Entries taken from a collection:
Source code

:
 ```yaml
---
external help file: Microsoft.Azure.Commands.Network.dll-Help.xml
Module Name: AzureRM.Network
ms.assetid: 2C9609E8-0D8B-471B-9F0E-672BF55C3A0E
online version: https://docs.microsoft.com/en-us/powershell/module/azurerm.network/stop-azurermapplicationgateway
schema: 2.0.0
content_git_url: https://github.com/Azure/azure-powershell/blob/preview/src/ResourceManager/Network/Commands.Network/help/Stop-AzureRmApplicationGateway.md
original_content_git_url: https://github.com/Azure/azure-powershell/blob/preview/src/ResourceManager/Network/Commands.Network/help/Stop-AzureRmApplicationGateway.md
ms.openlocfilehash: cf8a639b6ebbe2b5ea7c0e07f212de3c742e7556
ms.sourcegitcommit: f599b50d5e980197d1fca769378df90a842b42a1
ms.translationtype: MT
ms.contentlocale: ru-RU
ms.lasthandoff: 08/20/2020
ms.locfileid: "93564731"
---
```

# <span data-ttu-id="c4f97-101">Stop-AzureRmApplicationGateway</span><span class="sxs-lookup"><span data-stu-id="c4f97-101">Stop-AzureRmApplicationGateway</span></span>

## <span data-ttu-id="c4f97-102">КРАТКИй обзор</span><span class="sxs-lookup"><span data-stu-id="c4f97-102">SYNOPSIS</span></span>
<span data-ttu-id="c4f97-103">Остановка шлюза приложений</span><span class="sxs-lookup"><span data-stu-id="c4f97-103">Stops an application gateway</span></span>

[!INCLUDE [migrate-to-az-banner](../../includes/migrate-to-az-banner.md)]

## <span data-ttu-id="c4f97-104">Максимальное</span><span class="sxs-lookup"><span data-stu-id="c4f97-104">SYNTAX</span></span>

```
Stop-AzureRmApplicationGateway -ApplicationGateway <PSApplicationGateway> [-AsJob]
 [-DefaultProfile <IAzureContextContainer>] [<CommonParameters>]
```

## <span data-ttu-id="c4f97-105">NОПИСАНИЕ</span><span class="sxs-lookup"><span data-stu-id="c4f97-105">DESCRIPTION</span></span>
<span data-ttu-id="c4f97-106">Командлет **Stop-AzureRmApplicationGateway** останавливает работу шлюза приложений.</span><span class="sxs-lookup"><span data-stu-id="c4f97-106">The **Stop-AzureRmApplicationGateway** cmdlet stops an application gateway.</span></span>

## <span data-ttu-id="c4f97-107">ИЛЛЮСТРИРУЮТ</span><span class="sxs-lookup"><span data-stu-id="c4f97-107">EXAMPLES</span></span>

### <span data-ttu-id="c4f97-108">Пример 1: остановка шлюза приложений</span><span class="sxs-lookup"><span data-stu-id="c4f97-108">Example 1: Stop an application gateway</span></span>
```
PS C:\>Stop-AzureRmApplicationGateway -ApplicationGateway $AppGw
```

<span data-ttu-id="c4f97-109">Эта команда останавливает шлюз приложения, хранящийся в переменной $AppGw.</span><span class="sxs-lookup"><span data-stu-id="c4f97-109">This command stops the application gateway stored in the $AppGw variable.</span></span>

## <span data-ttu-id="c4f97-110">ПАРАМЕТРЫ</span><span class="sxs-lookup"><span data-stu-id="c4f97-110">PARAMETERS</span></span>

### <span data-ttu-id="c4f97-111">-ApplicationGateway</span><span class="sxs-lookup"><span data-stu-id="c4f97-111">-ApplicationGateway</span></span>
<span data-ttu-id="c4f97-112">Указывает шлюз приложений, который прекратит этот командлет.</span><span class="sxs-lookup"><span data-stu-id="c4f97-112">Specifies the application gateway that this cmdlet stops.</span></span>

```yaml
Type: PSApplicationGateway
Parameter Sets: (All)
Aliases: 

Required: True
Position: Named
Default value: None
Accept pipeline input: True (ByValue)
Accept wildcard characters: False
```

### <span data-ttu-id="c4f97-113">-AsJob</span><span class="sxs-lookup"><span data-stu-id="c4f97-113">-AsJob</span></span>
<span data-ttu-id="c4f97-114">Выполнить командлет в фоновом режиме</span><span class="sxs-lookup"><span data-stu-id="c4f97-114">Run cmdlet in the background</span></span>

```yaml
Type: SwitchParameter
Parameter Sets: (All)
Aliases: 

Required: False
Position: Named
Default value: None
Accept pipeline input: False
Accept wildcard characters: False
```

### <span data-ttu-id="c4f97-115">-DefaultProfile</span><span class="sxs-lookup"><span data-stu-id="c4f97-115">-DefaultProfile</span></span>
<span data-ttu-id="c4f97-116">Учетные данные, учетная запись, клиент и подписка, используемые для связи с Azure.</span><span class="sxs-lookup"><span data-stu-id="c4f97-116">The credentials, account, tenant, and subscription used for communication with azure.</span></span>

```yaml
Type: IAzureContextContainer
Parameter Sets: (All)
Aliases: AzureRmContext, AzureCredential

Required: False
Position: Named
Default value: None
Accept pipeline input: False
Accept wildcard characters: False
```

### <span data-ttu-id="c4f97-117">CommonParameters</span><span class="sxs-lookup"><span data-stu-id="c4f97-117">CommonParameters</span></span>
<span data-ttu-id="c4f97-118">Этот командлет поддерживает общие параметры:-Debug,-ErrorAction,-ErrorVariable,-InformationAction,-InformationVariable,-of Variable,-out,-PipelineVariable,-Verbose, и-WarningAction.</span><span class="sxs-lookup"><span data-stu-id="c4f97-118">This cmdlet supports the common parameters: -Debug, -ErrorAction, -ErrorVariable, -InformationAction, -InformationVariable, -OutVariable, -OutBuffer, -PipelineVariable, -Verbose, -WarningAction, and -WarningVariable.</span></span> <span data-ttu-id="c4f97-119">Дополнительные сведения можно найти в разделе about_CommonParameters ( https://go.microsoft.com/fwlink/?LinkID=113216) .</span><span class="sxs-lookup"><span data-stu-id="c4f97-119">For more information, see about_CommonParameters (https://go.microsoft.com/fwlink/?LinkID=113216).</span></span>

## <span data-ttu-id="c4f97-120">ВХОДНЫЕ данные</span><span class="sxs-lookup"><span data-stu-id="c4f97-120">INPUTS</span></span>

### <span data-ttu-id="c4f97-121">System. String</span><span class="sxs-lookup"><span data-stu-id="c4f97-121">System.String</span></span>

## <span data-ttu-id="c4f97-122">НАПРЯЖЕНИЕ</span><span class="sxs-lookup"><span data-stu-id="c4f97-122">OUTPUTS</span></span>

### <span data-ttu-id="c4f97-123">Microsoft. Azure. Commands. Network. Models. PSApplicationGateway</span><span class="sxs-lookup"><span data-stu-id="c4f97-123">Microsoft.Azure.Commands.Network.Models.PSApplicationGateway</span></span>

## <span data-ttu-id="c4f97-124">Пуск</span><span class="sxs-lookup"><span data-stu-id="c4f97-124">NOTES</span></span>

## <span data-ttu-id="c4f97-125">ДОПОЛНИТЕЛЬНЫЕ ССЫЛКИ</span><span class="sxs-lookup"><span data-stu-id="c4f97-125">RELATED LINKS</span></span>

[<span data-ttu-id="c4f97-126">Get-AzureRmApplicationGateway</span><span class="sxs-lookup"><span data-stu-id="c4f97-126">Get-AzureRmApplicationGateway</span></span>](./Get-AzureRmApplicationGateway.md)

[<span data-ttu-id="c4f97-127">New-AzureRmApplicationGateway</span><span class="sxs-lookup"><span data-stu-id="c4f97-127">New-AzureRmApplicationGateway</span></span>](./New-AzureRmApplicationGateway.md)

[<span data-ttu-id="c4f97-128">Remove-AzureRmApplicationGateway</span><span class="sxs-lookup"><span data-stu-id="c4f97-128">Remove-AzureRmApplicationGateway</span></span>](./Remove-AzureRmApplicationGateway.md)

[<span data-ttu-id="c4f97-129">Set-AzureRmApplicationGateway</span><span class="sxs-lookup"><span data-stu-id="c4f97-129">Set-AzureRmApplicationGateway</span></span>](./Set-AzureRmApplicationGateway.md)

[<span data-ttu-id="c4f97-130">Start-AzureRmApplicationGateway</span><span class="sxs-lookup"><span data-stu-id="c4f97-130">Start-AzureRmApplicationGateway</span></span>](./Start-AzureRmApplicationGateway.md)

*Aim of the task*: Report all lines of the data that include the word "IAzureContextContainer".

*Exercise response*:
 [-DefaultProfile <IAzureContextContainer>] [<CommonParameters>]
Type: IAzureContextContainer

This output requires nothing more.